Tuesday, November 12, 2024

North Dakota Producers, Regulators Spar over Rules

Posted by September 23, 2015

North Dakota's oil producers and their federal regulators sparred at an industry conference on Tuesday over a raft of new rules with broad implications for energy development, the latest escalation in a war of words that has both parties aiming to sway public opinion.

The public spat at the North Dakota Petroleum Council's annual meeting comes as federal agencies move to exert greater control over how oil companies extract crude from shale formations and how even small bodies of water are used nationwide.

Both proposals, from the Bureau of Land Management and U.S. Environmental Protection Agency (EPA), respectively, as well several other unrelated measures have sparked condemnation from energy executives, though environmentalists say they are crucial.

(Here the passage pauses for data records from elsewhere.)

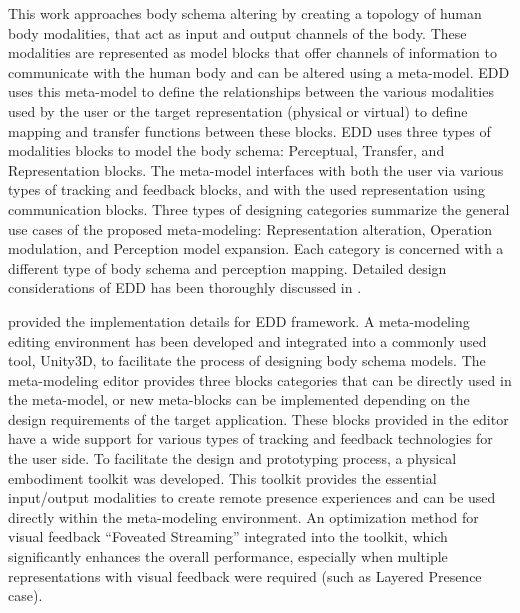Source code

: This work approaches body schema altering by creating a topology of human body modalities, that act as input and output channels of the body. These modalities are represented as model blocks that offer channels of information to communicate with the human body and can be altered using a meta-model. EDD uses this meta-model to define the relationships between the various modalities used by the user or the target representation (physical or virtual) to define mapping and transfer functions between these blocks. EDD uses three types of modalities blocks to model the body schema: Perceptual, Transfer, and Representation blocks. The meta-model interfaces with both the user via various types of tracking and feedback blocks, and with the used representation using communication blocks. Three types of designing categories summarize the general use cases of the proposed meta-modeling: Representation alteration, Operation modulation, and Perception model expansion. Each category is concerned with a different type of body schema and perception mapping. Detailed design considerations of EDD has been thoroughly discussed in .

 provided the implementation details for EDD framework. A meta-modeling editing environment has been developed and integrated into a commonly used tool, Unity3D, to facilitate the process of designing body schema models. The meta-modeling editor provides three blocks categories that can be directly used in the meta-model, or new meta-blocks can be implemented depending on the design requirements of the target application. These blocks provided in the editor have a wide support for various types of tracking and feedback technologies for the user side. To facilitate the design and prototyping process, a physical embodiment toolkit was developed. This toolkit provides the essential input/output modalities to create remote presence experiences and can be used directly within the meta-modeling environment. An optimization method for visual feedback ``Foveated Streaming'' integrated into the toolkit, which significantly enhances the overall performance, especially when multiple representations with visual feedback were required (such as Layered Presence case).

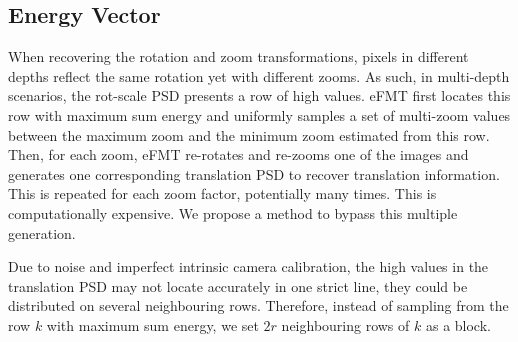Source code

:\documentclass[letterpaper, 10 pt, conference]{ieeeconf}  %
\begin{document}
\subsection{Energy Vector}\label{sec:EV}


When recovering the rotation and zoom transformations, pixels in different depths reflect the same rotation yet with different zooms. As such, in multi-depth scenarios, the rot-scale PSD presents a row of high values. eFMT first locates this row with maximum sum energy and uniformly samples a set of multi-zoom values between the maximum zoom and the minimum zoom estimated from this row. Then, for each zoom, eFMT re-rotates and re-zooms one of the images and generates one corresponding translation PSD to recover translation information. This is repeated for each zoom factor, potentially many times. This is computationally expensive. We propose a method to bypass this multiple generation.

Due to noise and imperfect intrinsic camera calibration, the high values in the translation PSD may not locate accurately in one strict line, they could be distributed on several neighbouring rows.  Therefore, instead of sampling from the row $k$ with maximum sum energy, we set $2r$ neighbouring rows of $k$ as a block.
\end{document}
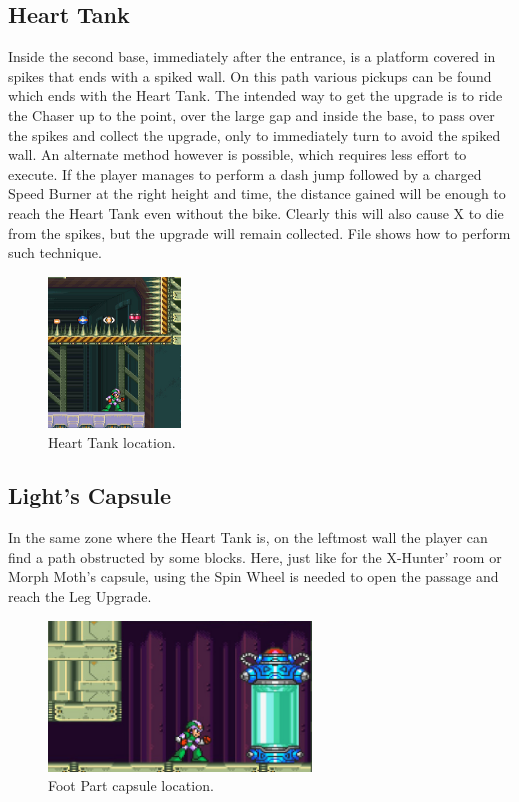 \subsection{Heart Tank}
Inside the second base, immediately after the entrance, is a platform covered in spikes that ends with a spiked wall. On this path various pickups can be found which ends with the Heart Tank. The intended way to get the upgrade is to ride the Chaser up to the point, over the large gap and inside the base, to pass over the spikes and collect the upgrade, only to immediately turn to avoid the spiked wall. An alternate method however is possible, which requires less effort to execute. If the player manages to perform a dash jump followed by a charged Speed Burner at the right height and time, the distance gained will be enough to reach the Heart Tank even without the bike. Clearly this will also cause X to die from the spikes, but the upgrade will remain collected. File  shows how to perform such technique.
\begin{figure}[htp]
	\centering
	\includegraphics[height=4cm]{figures/X2/Overdrive_ostrich/Ostrich_heart.png}
	\caption{Heart Tank location.}
\end{figure}

\subsection{Light's Capsule}\label{X2:Foot_parts}
In the same zone where the Heart Tank is, on the leftmost wall the player can find a path obstructed by some blocks. Here, just like for the X-Hunter' room or Morph Moth's capsule, using the Spin Wheel is needed to open the passage and reach the Leg Upgrade.
\begin{figure}[htp]
	\centering
	\includegraphics[height=4cm]{figures/X2/Overdrive_ostrich/Ostrich_capsule.jpg}
	\caption{Foot Part capsule location.}
\end{figure}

The oil industry sees such efforts as the egregious overreach of a group of regulators setting their sites on a new target after tightening oversight of coal-fired power plants.

"Now that that's over, they're going to be focusing on us," Dawn Coughlin, an environmental affairs manager at oil producer Hess Corp, said at the conference as federal regulators sat in the audience. "We're next."

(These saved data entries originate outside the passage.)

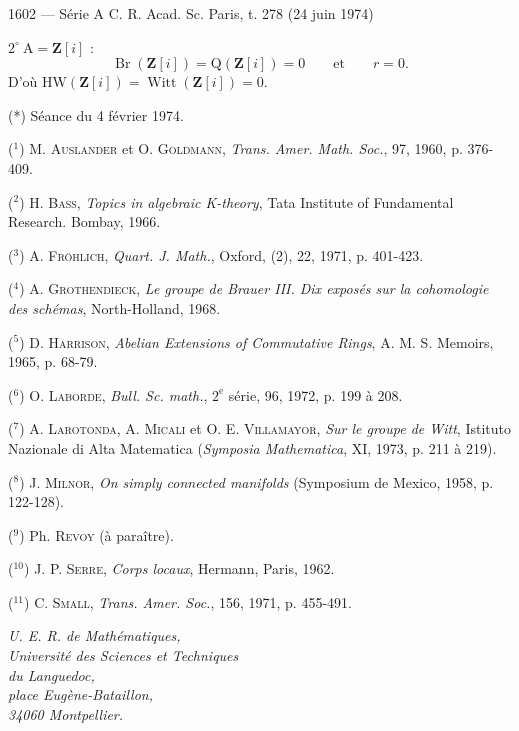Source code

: 1602 --- Série A \hfill C. R. Acad. Sc. Paris, t. 278 (24 juin 1974)


$2^\circ\ \mathrm{A}=\mathbf{Z}[i]$ :
\[
\operatorname{Br}(\mathbf{Z}[i])=\mathrm{Q}(\mathbf{Z}[i])=0\qquad\text{et}\qquad r=0.
\]
D'où $\mathrm{HW}(\mathbf{Z}[i])=\operatorname{Witt}(\mathbf{Z}[i])=0$.

(*) Séance du 4 février 1974.

(${}^1$) M. \textsc{Auslander} et O. \textsc{Goldmann}, \textit{Trans. Amer. Math. Soc.}, 97, 1960, p. 376-409.

(${}^2$) H. \textsc{Bass}, \textit{Topics in algebraic K-theory}, Tata Institute of Fundamental Research. Bombay, 1966.

(${}^3$) A. \textsc{Fröhlich}, \textit{Quart. J. Math.}, Oxford, (2), 22, 1971, p. 401-423.

(${}^4$) A. \textsc{Grothendieck}, \textit{Le groupe de Brauer III. Dix exposés sur la cohomologie des schémas}, North-Holland, 1968.

(${}^5$) D. \textsc{Harrison}, \textit{Abelian Extensions of Commutative Rings}, A. M. S. Memoirs, 1965, p. 68-79.

(${}^6$) O. \textsc{Laborde}, \textit{Bull. Sc. math.}, $2^{\mathrm e}$ série, 96, 1972, p. 199 à 208.

(${}^7$) A. \textsc{Larotonda}, A. \textsc{Micali} et O. E. \textsc{Villamayor}, \textit{Sur le groupe de Witt}, Istituto Nazionale di Alta Matematica (\textit{Symposia Mathematica}, XI, 1973, p. 211 à 219).

(${}^8$) J. \textsc{Milnor}, \textit{On simply connected manifolds} (Symposium de Mexico, 1958, p. 122-128).

(${}^9$) Ph. \textsc{Revoy} (à paraître).

(${}^{10}$) J. P. \textsc{Serre}, \textit{Corps locaux}, Hermann, Paris, 1962.

(${}^{11}$) C. \textsc{Small}, \textit{Trans. Amer. Soc.}, 156, 1971, p. 455-491.

\begin{flushright}
\textit{U. E. R. de Mathématiques,\\
Université des Sciences et Techniques\\
du Languedoc,\\
place Eugène-Bataillon,\\
34060 Montpellier.}
\end{flushright}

Wayne Stenehjem, North Dakota's attorney general and a rumored candidate for governor in 2016, touted a dozen lawsuits opposing the new regulations that he said he would pursue "with zeal."

"We really don't need the EPA to tell us they love our land more than we do," Stenehjem said. "We're the ones who live here."

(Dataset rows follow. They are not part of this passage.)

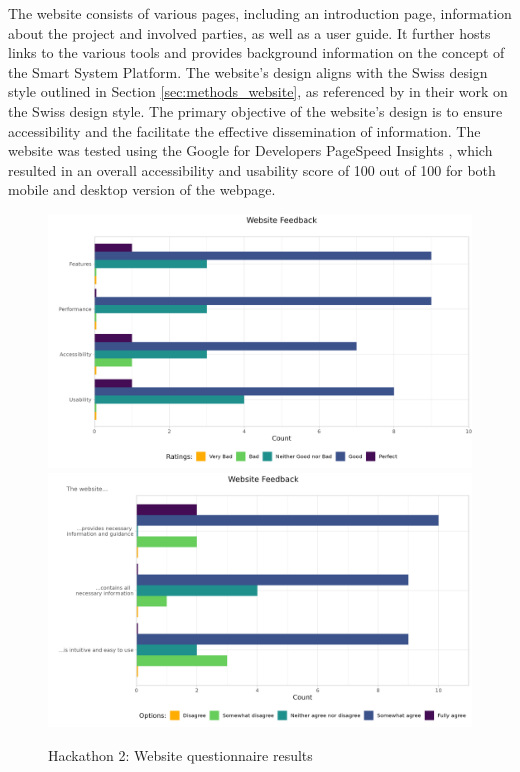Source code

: The website consists of various pages, including an introduction page, information about the project and involved parties, as well as a user guide. It further hosts links to the various tools and provides background information on the concept of the Smart System Platform. The website's design aligns with the Swiss design style outlined in Section \ref{sec:methods_website}, as referenced by \citet{muller-brockmann_grid_2020, hollis_swiss_2006} in their work on the Swiss design style. The primary objective of the website's design is to ensure accessibility and the facilitate the effective dissemination of information. The website was tested using the Google for Developers PageSpeed Insights \citep{noauthor_pagespeed_nodate}, which resulted in an overall accessibility and usability score of 100 out of 100 for both mobile and desktop version of the webpage.

\begin{figure}[H]
    \centering
    \includegraphics[width=.75\linewidth]{rstudio/survey/plots/website.png}\\
    \includegraphics[width=.75\linewidth]{rstudio/survey/plots/website2.png}
    \vspace{\ftspace}
    \caption{Hackathon 2: Website questionnaire results}
    \vspace{\ftspace}
    \label{fig:website_questions}
\end{figure}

Regulators from five federal agencies then took the stage for a panel discussion where they politely shot back.

Dennis Neitzke of the U.S. Forest Service asked why oil producers couldn't work together more to construct shared pipelines rather than try to each build their own, a step that delays approval and heightens regulatory oversight.

"Right now we're reviewing three or four pipelines for three or four oil companies," Neitzke said. "What would it take for companies to say, 'I wonder if we could use the same pipe?'"

Wendy Hart Ross, superintendent of Theodore Roosevelt National Park, said the industry must do more to mitigate light and sound damage to national park land.

"I get more comments on a daily basis about oil and gas impacts on the park," said Ross.

Coughlin, the Hess manager, did cite one recent regulatory decision as signs of a possible detente: the Obama administration's decision on Tuesday to deny Endangered Species Act protection to the greater sage grouse.